Use the fact that $$\lfloor x\rfloor=x-\{x\}$$ to rewrite as

$\sum_{k=1}^{b-1}\left\lfloor\dfrac{ka}{b}\right\rfloor=\dfrac a b\sum_{j=1}^{b-1} j-\sum_{k=1}^{b-1}\left\{\dfrac{ka}{b}\right\}=\dfrac{a(b-1)}{2}-\sum_{k=1}^{b-1}\left\{\dfrac{ka}{b}\right\}.$

Now

$\sum_{k=1}^{b-1}\left\{\dfrac{ka}{b}\right\}=\sum_{k=1}^{(b-1)/2}\left(\left\{\dfrac{ka}{b}\right\}+\left\{\dfrac{(b-k)a}{b}\right\}\right)=\sum_{k=1}^{(b-1)/2}\left(\left\{\dfrac{ka}{b}\right\}+\left\{a-\dfrac{ka}{b}\right\}\right).$

Here no term can be zero since $$na/b$$ is not integer for $$1\le n<b$$ provided that $$(a,b)=1$$. So $$\forall k\in[1, (b-1)/2]$$

$\left\{\dfrac{ka}{b}\right\}+\left\{a-\dfrac{ka}{b}\right\}=1\implies \sum_{k=1}^{(b-1)/2}\left(\left\{\dfrac{ka}{b}\right\}+\left\{a-\dfrac{ka}{b}\right\}\right)=\sum_{k=1}^{(b-1)/2}1=\dfrac{b-1}{2}$

and we're, um, done. · 1 year, 5 months ago

Consider $$b=8$$ and $$a=9$$. We have $$\gcd(a,b)=1$$ but $$\frac{(b-1)}{2}$$ is not a positive integer $$\geq 1$$. Then, what does the sum $$\displaystyle\sum_{k=1}^{(b-1)/2}(1)$$ mean? · 1 year, 5 months ago

The sum is to $$b-1$$, as in $$\lfloor (b-1) \frac{ a}{b} \rfloor$$, and not to $$\frac{ b-1}{2}$$ as you had it. Staff · 1 year, 5 months ago

Very well done.... · 1 year, 5 months ago

Warning: there is a huge hint below.

$$na (\mod b)$$ is pairwise distinct for $$n=1, 2, ..., b$$. Proof: The opposite is false by Pigeonhole Principle.

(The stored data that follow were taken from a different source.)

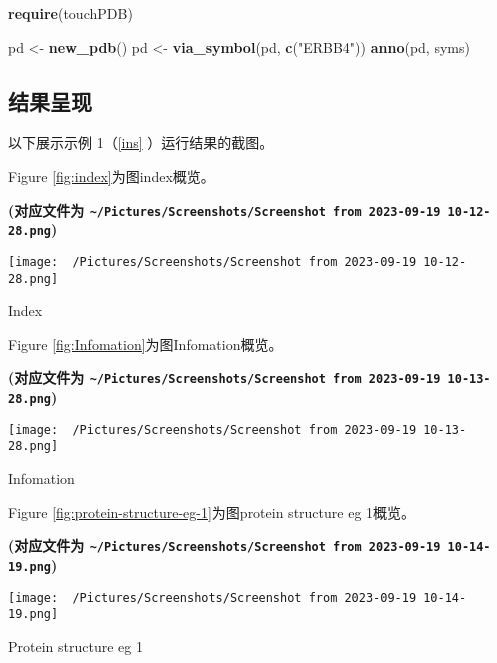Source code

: \documentclass[
]{article}
\newenvironment{Shaded}{\begin{snugshade}}{\end{snugshade}}
\newcommand{\KeywordTok}[1]{\textcolor[rgb]{0.13,0.29,0.53}{\textbf{#1}}}
\newcommand{\NormalTok}[1]{#1}
\newcommand{\StringTok}[1]{\textcolor[rgb]{0.31,0.60,0.02}{#1}}
\begin{document}
\begin{Shaded}
\begin{Highlighting}[]
\KeywordTok{require}\NormalTok{(touchPDB)}

\NormalTok{pd \textless{}{-}}\StringTok{ }\KeywordTok{new\_pdb}\NormalTok{()}
\NormalTok{pd \textless{}{-}}\StringTok{ }\KeywordTok{via\_symbol}\NormalTok{(pd, }\KeywordTok{c}\NormalTok{(}\StringTok{"ERBB4"}\NormalTok{))}
\KeywordTok{anno}\NormalTok{(pd, syms)}
\end{Highlighting}
\end{Shaded}

\hypertarget{ux7ed3ux679cux5448ux73b0}{%
\subsection{结果呈现}\label{ux7ed3ux679cux5448ux73b0}}

以下展示示例 1（\ref{ins} ）运行结果的截图。

Figure \ref{fig:index}为图index概览。

\textbf{(对应文件为 \texttt{\textasciitilde{}/Pictures/Screenshots/Screenshot\ from\ 2023-09-19\ 10-12-28.png})}

\def\@captype{figure}
\begin{center}
\texttt{[image: ~/Pictures/Screenshots/Screenshot from 2023-09-19 10-12-28.png]}
\caption{Index}\label{fig:index}
\end{center}

Figure \ref{fig:Infomation}为图Infomation概览。

\textbf{(对应文件为 \texttt{\textasciitilde{}/Pictures/Screenshots/Screenshot\ from\ 2023-09-19\ 10-13-28.png})}

\def\@captype{figure}
\begin{center}
\texttt{[image: ~/Pictures/Screenshots/Screenshot from 2023-09-19 10-13-28.png]}
\caption{Infomation}\label{fig:Infomation}
\end{center}

Figure \ref{fig:protein-structure-eg-1}为图protein structure eg 1概览。

\textbf{(对应文件为 \texttt{\textasciitilde{}/Pictures/Screenshots/Screenshot\ from\ 2023-09-19\ 10-14-19.png})}

\def\@captype{figure}
\begin{center}
\texttt{[image: ~/Pictures/Screenshots/Screenshot from 2023-09-19 10-14-19.png]}
\caption{Protein structure eg 1}\label{fig:protein-structure-eg-1}
\end{center}
\end{document}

Hence if we limit $$n$$ to $$1, 2, 3, ..., b-1$$ the possible remainders are $$1, 2, ..., b-1$$, once each.

From here we can find the sum of the $$b-1$$ fractional parts of $$n•\frac {a}{b}, n=1, 2, ..., b-1$$. We know their sum, so we know the sum of their floors. · 1 year, 5 months ago

There's an easier approach (though essentially based on the same idea).

Hint: Heads and tails. Staff · 1 year, 5 months ago